Dataset excerpts:
____

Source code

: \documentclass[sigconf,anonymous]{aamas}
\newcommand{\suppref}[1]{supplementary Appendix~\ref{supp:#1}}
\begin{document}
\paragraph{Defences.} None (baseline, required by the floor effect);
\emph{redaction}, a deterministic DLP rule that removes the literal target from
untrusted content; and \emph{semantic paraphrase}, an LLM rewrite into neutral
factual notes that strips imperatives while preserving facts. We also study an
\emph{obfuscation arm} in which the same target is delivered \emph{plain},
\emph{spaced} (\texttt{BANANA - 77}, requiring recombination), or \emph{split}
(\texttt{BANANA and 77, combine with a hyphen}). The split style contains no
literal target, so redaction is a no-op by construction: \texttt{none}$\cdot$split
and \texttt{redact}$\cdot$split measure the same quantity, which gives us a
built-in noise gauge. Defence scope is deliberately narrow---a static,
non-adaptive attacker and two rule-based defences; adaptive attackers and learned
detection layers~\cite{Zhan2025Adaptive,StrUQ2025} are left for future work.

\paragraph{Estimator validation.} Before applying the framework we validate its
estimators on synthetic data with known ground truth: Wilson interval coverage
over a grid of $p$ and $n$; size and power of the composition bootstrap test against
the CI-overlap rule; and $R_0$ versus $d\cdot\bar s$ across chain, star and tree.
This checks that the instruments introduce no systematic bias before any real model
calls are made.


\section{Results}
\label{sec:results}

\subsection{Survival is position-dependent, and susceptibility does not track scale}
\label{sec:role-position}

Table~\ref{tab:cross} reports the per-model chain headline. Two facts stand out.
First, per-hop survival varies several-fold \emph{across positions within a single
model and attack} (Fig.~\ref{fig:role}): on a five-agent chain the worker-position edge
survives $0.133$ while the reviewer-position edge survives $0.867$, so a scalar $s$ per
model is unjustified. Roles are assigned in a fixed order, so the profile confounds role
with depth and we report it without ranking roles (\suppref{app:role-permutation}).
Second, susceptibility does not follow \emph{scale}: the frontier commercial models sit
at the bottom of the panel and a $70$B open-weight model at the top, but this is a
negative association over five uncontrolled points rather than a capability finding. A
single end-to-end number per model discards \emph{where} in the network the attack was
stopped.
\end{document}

____

Activity: Only the data above, repeated exactly, should make up the reply.

Your solution:
Source code

: \documentclass[sigconf,anonymous]{aamas}
\newcommand{\suppref}[1]{supplementary Appendix~\ref{supp:#1}}
\begin{document}
\paragraph{Defences.} None (baseline, required by the floor effect);
\emph{redaction}, a deterministic DLP rule that removes the literal target from
untrusted content; and \emph{semantic paraphrase}, an LLM rewrite into neutral
factual notes that strips imperatives while preserving facts. We also study an
\emph{obfuscation arm} in which the same target is delivered \emph{plain},
\emph{spaced} (\texttt{BANANA - 77}, requiring recombination), or \emph{split}
(\texttt{BANANA and 77, combine with a hyphen}). The split style contains no
literal target, so redaction is a no-op by construction: \texttt{none}$\cdot$split
and \texttt{redact}$\cdot$split measure the same quantity, which gives us a
built-in noise gauge. Defence scope is deliberately narrow---a static,
non-adaptive attacker and two rule-based defences; adaptive attackers and learned
detection layers~\cite{Zhan2025Adaptive,StrUQ2025} are left for future work.

\paragraph{Estimator validation.} Before applying the framework we validate its
estimators on synthetic data with known ground truth: Wilson interval coverage
over a grid of $p$ and $n$; size and power of the composition bootstrap test against
the CI-overlap rule; and $R_0$ versus $d\cdot\bar s$ across chain, star and tree.
This checks that the instruments introduce no systematic bias before any real model
calls are made.


\section{Results}
\label{sec:results}

\subsection{Survival is position-dependent, and susceptibility does not track scale}
\label{sec:role-position}

Table~\ref{tab:cross} reports the per-model chain headline. Two facts stand out.
First, per-hop survival varies several-fold \emph{across positions within a single
model and attack} (Fig.~\ref{fig:role}): on a five-agent chain the worker-position edge
survives $0.133$ while the reviewer-position edge survives $0.867$, so a scalar $s$ per
model is unjustified. Roles are assigned in a fixed order, so the profile confounds role
with depth and we report it without ranking roles (\suppref{app:role-permutation}).
Second, susceptibility does not follow \emph{scale}: the frontier commercial models sit
at the bottom of the panel and a $70$B open-weight model at the top, but this is a
negative association over five uncontrolled points rather than a capability finding. A
single end-to-end number per model discards \emph{where} in the network the attack was
stopped.
\end{document}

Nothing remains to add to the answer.